**What the task asks**
Could you copy the records below exactly, keeping none of the images?

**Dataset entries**
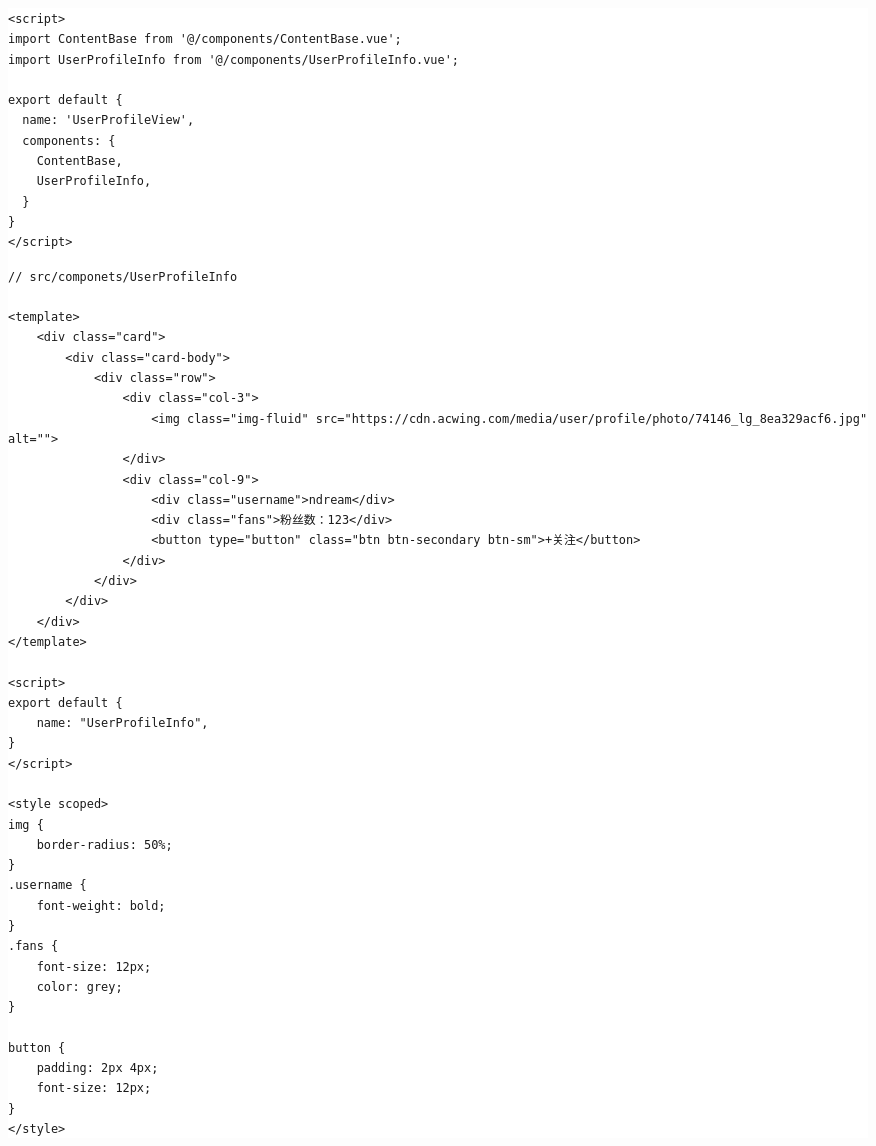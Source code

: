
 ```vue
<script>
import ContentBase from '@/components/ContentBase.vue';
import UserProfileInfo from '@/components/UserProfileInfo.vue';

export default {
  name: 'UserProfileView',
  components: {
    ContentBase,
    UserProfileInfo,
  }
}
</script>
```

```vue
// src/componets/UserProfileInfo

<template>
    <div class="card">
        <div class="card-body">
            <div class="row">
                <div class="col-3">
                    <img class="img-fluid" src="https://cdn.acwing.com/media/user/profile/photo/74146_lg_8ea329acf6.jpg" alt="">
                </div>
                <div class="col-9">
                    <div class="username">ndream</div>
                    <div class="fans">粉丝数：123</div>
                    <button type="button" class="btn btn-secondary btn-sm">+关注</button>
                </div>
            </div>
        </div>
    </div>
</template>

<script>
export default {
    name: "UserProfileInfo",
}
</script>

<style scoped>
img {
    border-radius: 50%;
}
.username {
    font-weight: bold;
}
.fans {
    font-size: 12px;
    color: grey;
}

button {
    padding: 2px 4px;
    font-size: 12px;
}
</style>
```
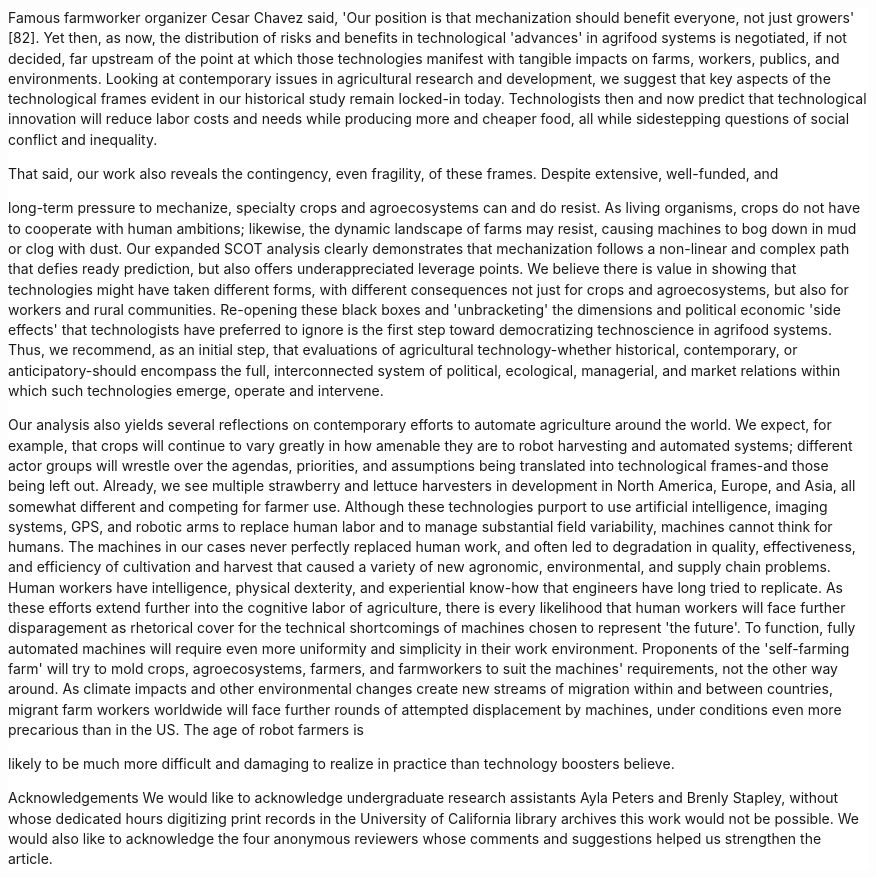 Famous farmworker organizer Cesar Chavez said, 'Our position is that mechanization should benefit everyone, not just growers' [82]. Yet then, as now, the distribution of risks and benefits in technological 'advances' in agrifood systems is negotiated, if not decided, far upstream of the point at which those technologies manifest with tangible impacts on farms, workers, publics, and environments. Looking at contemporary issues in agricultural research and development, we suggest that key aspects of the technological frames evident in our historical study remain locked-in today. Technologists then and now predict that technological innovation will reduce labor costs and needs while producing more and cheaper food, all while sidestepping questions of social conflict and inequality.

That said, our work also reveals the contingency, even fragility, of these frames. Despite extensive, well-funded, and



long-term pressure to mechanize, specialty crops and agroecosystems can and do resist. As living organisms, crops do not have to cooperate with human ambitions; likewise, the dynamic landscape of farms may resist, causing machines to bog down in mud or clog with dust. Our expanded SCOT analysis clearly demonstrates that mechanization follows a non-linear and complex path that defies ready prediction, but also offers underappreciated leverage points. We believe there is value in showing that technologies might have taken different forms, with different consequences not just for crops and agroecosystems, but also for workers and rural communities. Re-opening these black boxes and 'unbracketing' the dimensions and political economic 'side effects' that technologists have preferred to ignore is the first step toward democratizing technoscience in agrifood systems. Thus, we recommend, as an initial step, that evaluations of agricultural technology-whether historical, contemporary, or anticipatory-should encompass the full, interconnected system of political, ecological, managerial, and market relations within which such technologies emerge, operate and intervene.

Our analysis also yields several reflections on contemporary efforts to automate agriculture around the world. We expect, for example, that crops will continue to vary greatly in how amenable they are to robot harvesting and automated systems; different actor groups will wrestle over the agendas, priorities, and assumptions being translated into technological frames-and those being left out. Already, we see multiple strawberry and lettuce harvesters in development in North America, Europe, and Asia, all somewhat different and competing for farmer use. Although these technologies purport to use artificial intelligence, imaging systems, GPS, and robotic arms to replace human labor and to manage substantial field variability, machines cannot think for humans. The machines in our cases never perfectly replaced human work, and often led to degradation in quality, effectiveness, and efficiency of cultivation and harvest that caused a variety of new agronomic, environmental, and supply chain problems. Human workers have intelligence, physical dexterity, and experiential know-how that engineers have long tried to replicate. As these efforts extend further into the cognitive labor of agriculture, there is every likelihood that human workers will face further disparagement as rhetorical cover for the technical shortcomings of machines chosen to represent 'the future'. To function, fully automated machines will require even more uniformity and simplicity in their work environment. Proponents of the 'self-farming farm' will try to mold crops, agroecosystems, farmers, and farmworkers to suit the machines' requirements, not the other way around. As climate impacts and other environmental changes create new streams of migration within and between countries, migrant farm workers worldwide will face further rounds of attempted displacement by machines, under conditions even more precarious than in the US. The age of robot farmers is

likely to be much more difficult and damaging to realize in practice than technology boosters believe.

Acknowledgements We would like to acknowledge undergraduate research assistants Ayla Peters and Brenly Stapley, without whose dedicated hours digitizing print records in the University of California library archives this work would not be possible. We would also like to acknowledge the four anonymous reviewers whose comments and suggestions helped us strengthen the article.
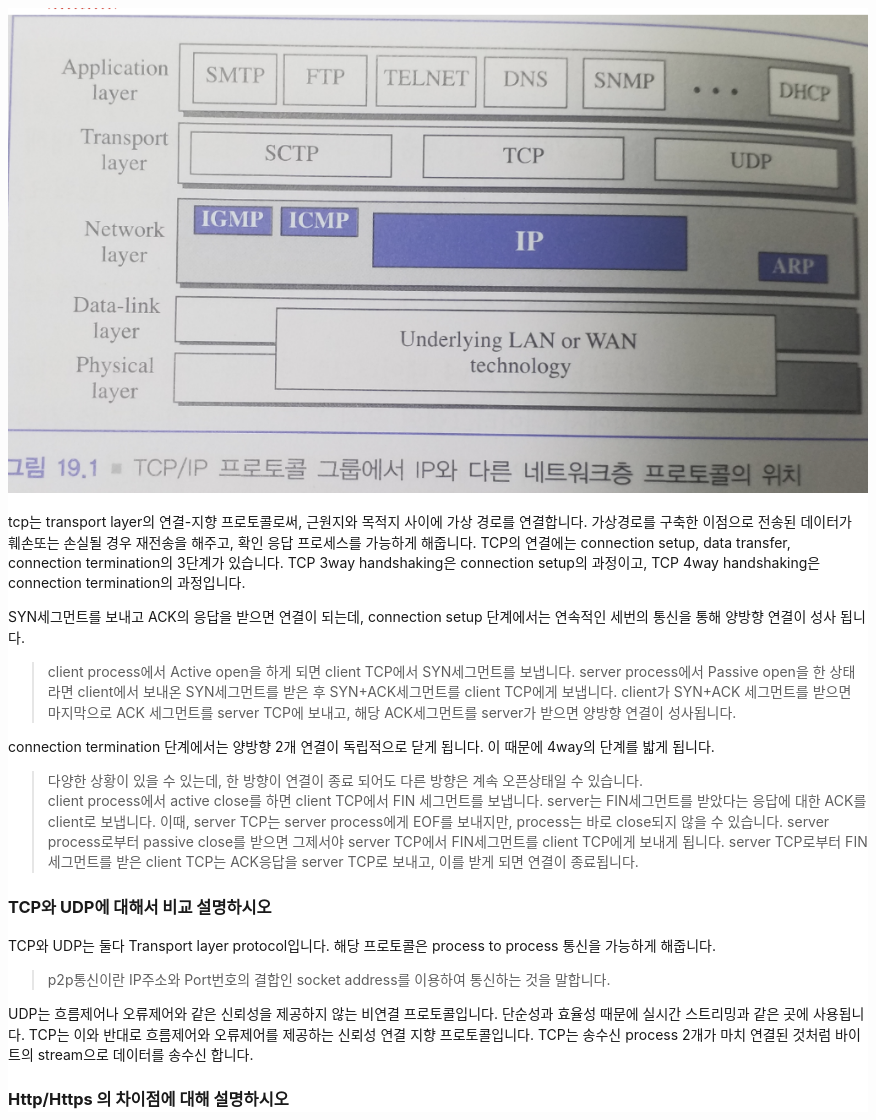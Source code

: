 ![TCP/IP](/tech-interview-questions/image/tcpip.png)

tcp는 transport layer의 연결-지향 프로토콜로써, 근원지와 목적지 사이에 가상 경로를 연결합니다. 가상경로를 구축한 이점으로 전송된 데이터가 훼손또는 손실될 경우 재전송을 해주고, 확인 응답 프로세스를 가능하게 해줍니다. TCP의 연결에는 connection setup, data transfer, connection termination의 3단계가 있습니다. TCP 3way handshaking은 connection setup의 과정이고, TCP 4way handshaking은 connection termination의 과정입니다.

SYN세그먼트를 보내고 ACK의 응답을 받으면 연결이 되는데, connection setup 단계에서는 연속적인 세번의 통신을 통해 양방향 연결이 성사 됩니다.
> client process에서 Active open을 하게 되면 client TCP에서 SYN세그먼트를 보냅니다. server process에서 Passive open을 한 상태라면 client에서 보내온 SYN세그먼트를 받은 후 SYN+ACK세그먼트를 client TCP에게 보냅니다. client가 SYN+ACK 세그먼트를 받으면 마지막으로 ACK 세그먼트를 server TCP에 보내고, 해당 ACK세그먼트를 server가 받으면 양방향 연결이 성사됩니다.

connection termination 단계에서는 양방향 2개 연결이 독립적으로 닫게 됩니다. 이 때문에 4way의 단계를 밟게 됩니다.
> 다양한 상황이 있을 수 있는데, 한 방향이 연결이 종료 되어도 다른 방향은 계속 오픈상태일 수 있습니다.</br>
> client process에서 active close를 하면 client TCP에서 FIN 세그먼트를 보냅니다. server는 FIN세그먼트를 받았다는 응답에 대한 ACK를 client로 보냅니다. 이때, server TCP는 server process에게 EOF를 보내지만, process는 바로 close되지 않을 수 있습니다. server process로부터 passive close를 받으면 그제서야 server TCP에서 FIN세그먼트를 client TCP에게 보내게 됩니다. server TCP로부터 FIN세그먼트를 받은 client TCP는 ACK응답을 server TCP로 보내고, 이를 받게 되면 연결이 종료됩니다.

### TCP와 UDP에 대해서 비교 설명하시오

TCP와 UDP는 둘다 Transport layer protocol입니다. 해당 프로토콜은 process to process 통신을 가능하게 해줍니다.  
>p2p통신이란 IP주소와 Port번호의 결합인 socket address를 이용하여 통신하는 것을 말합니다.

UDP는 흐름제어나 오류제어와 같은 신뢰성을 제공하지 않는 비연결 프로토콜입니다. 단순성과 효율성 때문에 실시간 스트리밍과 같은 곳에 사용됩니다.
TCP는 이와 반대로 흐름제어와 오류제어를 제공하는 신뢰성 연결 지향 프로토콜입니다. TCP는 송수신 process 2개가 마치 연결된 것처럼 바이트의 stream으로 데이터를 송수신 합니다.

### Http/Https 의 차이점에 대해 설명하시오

**Solution**
Source code

:
 ```vue
<script>
import ContentBase from '@/components/ContentBase.vue';
import UserProfileInfo from '@/components/UserProfileInfo.vue';

export default {
  name: 'UserProfileView',
  components: {
    ContentBase,
    UserProfileInfo,
  }
}
</script>
```

```vue
// src/componets/UserProfileInfo

<template>
    <div class="card">
        <div class="card-body">
            <div class="row">
                <div class="col-3">
                    <img class="img-fluid" src="https://cdn.acwing.com/media/user/profile/photo/74146_lg_8ea329acf6.jpg" alt="">
                </div>
                <div class="col-9">
                    <div class="username">ndream</div>
                    <div class="fans">粉丝数：123</div>
                    <button type="button" class="btn btn-secondary btn-sm">+关注</button>
                </div>
            </div>
        </div>
    </div>
</template>

<script>
export default {
    name: "UserProfileInfo",
}
</script>

<style scoped>
img {
    border-radius: 50%;
}
.username {
    font-weight: bold;
}
.fans {
    font-size: 12px;
    color: grey;
}

button {
    padding: 2px 4px;
    font-size: 12px;
}
</style>
```
 Famous farmworker organizer Cesar Chavez said, 'Our position is that mechanization should benefit everyone, not just growers' [82]. Yet then, as now, the distribution of risks and benefits in technological 'advances' in agrifood systems is negotiated, if not decided, far upstream of the point at which those technologies manifest with tangible impacts on farms, workers, publics, and environments. Looking at contemporary issues in agricultural research and development, we suggest that key aspects of the technological frames evident in our historical study remain locked-in today. Technologists then and now predict that technological innovation will reduce labor costs and needs while producing more and cheaper food, all while sidestepping questions of social conflict and inequality.

That said, our work also reveals the contingency, even fragility, of these frames. Despite extensive, well-funded, and



long-term pressure to mechanize, specialty crops and agroecosystems can and do resist. As living organisms, crops do not have to cooperate with human ambitions; likewise, the dynamic landscape of farms may resist, causing machines to bog down in mud or clog with dust. Our expanded SCOT analysis clearly demonstrates that mechanization follows a non-linear and complex path that defies ready prediction, but also offers underappreciated leverage points. We believe there is value in showing that technologies might have taken different forms, with different consequences not just for crops and agroecosystems, but also for workers and rural communities. Re-opening these black boxes and 'unbracketing' the dimensions and political economic 'side effects' that technologists have preferred to ignore is the first step toward democratizing technoscience in agrifood systems. Thus, we recommend, as an initial step, that evaluations of agricultural technology-whether historical, contemporary, or anticipatory-should encompass the full, interconnected system of political, ecological, managerial, and market relations within which such technologies emerge, operate and intervene.

Our analysis also yields several reflections on contemporary efforts to automate agriculture around the world. We expect, for example, that crops will continue to vary greatly in how amenable they are to robot harvesting and automated systems; different actor groups will wrestle over the agendas, priorities, and assumptions being translated into technological frames-and those being left out. Already, we see multiple strawberry and lettuce harvesters in development in North America, Europe, and Asia, all somewhat different and competing for farmer use. Although these technologies purport to use artificial intelligence, imaging systems, GPS, and robotic arms to replace human labor and to manage substantial field variability, machines cannot think for humans. The machines in our cases never perfectly replaced human work, and often led to degradation in quality, effectiveness, and efficiency of cultivation and harvest that caused a variety of new agronomic, environmental, and supply chain problems. Human workers have intelligence, physical dexterity, and experiential know-how that engineers have long tried to replicate. As these efforts extend further into the cognitive labor of agriculture, there is every likelihood that human workers will face further disparagement as rhetorical cover for the technical shortcomings of machines chosen to represent 'the future'. To function, fully automated machines will require even more uniformity and simplicity in their work environment. Proponents of the 'self-farming farm' will try to mold crops, agroecosystems, farmers, and farmworkers to suit the machines' requirements, not the other way around. As climate impacts and other environmental changes create new streams of migration within and between countries, migrant farm workers worldwide will face further rounds of attempted displacement by machines, under conditions even more precarious than in the US. The age of robot farmers is

likely to be much more difficult and damaging to realize in practice than technology boosters believe.

Acknowledgements We would like to acknowledge undergraduate research assistants Ayla Peters and Brenly Stapley, without whose dedicated hours digitizing print records in the University of California library archives this work would not be possible. We would also like to acknowledge the four anonymous reviewers whose comments and suggestions helped us strengthen the article.
Source code

: ![TCP/IP](/tech-interview-questions/image/tcpip.png)

tcp는 transport layer의 연결-지향 프로토콜로써, 근원지와 목적지 사이에 가상 경로를 연결합니다. 가상경로를 구축한 이점으로 전송된 데이터가 훼손또는 손실될 경우 재전송을 해주고, 확인 응답 프로세스를 가능하게 해줍니다. TCP의 연결에는 connection setup, data transfer, connection termination의 3단계가 있습니다. TCP 3way handshaking은 connection setup의 과정이고, TCP 4way handshaking은 connection termination의 과정입니다.

SYN세그먼트를 보내고 ACK의 응답을 받으면 연결이 되는데, connection setup 단계에서는 연속적인 세번의 통신을 통해 양방향 연결이 성사 됩니다.
> client process에서 Active open을 하게 되면 client TCP에서 SYN세그먼트를 보냅니다. server process에서 Passive open을 한 상태라면 client에서 보내온 SYN세그먼트를 받은 후 SYN+ACK세그먼트를 client TCP에게 보냅니다. client가 SYN+ACK 세그먼트를 받으면 마지막으로 ACK 세그먼트를 server TCP에 보내고, 해당 ACK세그먼트를 server가 받으면 양방향 연결이 성사됩니다.

connection termination 단계에서는 양방향 2개 연결이 독립적으로 닫게 됩니다. 이 때문에 4way의 단계를 밟게 됩니다.
> 다양한 상황이 있을 수 있는데, 한 방향이 연결이 종료 되어도 다른 방향은 계속 오픈상태일 수 있습니다.</br>
> client process에서 active close를 하면 client TCP에서 FIN 세그먼트를 보냅니다. server는 FIN세그먼트를 받았다는 응답에 대한 ACK를 client로 보냅니다. 이때, server TCP는 server process에게 EOF를 보내지만, process는 바로 close되지 않을 수 있습니다. server process로부터 passive close를 받으면 그제서야 server TCP에서 FIN세그먼트를 client TCP에게 보내게 됩니다. server TCP로부터 FIN세그먼트를 받은 client TCP는 ACK응답을 server TCP로 보내고, 이를 받게 되면 연결이 종료됩니다.

### TCP와 UDP에 대해서 비교 설명하시오

TCP와 UDP는 둘다 Transport layer protocol입니다. 해당 프로토콜은 process to process 통신을 가능하게 해줍니다.  
>p2p통신이란 IP주소와 Port번호의 결합인 socket address를 이용하여 통신하는 것을 말합니다.

UDP는 흐름제어나 오류제어와 같은 신뢰성을 제공하지 않는 비연결 프로토콜입니다. 단순성과 효율성 때문에 실시간 스트리밍과 같은 곳에 사용됩니다.
TCP는 이와 반대로 흐름제어와 오류제어를 제공하는 신뢰성 연결 지향 프로토콜입니다. TCP는 송수신 process 2개가 마치 연결된 것처럼 바이트의 stream으로 데이터를 송수신 합니다.

### Http/Https 의 차이점에 대해 설명하시오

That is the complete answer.